Der wahrscheinlich künftige Kanzler muss sich gedulden. Frühestens 2026 erwarten die Wirtschaftsforscher eine nachhaltige Besserung. Genau wie die OECD sind die Experten des Ifo-Instituts dabei eher defensiv. In den 0,8 Prozent Wachstum, die sie für das kommende Jahr erwarten, sind mögliche Effekte, die von den Finanzplänen einer neuen Bundesregierung ausgehen, noch nicht eingerechnet. Erst bei der nächsten Konjunkturprognose werde man womöglich „etwas draufsatteln“, sagt Wollmershäuser.

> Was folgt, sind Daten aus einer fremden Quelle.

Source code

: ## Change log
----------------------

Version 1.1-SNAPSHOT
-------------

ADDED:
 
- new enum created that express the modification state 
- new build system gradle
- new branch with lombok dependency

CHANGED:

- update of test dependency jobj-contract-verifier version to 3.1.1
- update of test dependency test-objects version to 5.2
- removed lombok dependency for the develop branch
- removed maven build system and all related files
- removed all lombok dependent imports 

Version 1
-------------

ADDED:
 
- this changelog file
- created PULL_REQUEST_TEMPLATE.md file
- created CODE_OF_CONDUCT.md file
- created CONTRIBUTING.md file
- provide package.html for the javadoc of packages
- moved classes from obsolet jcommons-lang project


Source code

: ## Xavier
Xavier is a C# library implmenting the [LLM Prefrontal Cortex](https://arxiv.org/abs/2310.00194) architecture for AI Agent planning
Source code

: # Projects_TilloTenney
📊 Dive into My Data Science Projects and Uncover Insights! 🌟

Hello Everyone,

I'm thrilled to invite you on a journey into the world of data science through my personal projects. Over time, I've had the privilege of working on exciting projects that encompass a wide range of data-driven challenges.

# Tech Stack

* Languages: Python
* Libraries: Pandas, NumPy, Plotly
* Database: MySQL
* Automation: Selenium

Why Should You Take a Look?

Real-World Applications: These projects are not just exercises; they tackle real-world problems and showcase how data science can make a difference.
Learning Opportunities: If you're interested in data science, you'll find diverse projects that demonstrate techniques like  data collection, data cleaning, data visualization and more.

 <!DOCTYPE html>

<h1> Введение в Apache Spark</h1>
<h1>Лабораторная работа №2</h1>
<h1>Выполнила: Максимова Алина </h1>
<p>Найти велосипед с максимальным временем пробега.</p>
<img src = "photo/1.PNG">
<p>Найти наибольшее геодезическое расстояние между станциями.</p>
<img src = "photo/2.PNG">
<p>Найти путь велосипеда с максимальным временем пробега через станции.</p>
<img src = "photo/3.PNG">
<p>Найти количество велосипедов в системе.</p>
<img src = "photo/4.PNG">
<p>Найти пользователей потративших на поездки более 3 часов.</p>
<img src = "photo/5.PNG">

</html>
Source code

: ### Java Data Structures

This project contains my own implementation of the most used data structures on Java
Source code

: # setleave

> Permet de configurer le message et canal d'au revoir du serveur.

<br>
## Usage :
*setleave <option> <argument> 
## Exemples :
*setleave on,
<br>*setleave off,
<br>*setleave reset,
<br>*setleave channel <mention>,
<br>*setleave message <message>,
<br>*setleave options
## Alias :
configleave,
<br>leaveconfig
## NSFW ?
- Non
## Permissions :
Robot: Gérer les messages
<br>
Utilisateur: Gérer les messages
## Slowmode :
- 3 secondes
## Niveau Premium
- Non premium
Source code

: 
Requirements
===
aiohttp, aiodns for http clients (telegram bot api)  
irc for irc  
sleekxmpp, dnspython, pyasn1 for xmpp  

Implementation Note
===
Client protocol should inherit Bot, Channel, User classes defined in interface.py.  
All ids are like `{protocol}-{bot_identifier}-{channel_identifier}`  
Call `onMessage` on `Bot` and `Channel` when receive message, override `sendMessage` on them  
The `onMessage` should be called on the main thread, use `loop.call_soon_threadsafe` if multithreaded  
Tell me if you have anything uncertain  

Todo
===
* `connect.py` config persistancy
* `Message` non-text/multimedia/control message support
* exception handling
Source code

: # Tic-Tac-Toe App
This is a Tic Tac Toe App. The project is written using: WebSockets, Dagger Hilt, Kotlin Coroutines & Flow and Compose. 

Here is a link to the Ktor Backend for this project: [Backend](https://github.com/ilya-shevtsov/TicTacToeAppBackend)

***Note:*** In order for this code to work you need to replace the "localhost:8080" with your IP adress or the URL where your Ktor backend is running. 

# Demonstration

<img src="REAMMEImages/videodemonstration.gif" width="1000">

Das Deutsche Institut für Wirtschaftsforschung hält für 2026 ein BIP-Plus von 2,1 Prozent für möglich – allerdings unter der Bedingung, dass die von Union und SPD anvisierte Bundesregierung tatsächlich zustande kommt und ihre Ausgabenpakete durch Bundestag und Bundesrat bringt. Ob das gelingt, wird sich in dieser Woche entscheiden. Wenn nicht, dann bliebe es nach Ansicht des DIW bei 1,1 Prozent, ein Wert, der nur sehr wenig Schub für die Wirtschaft brächte.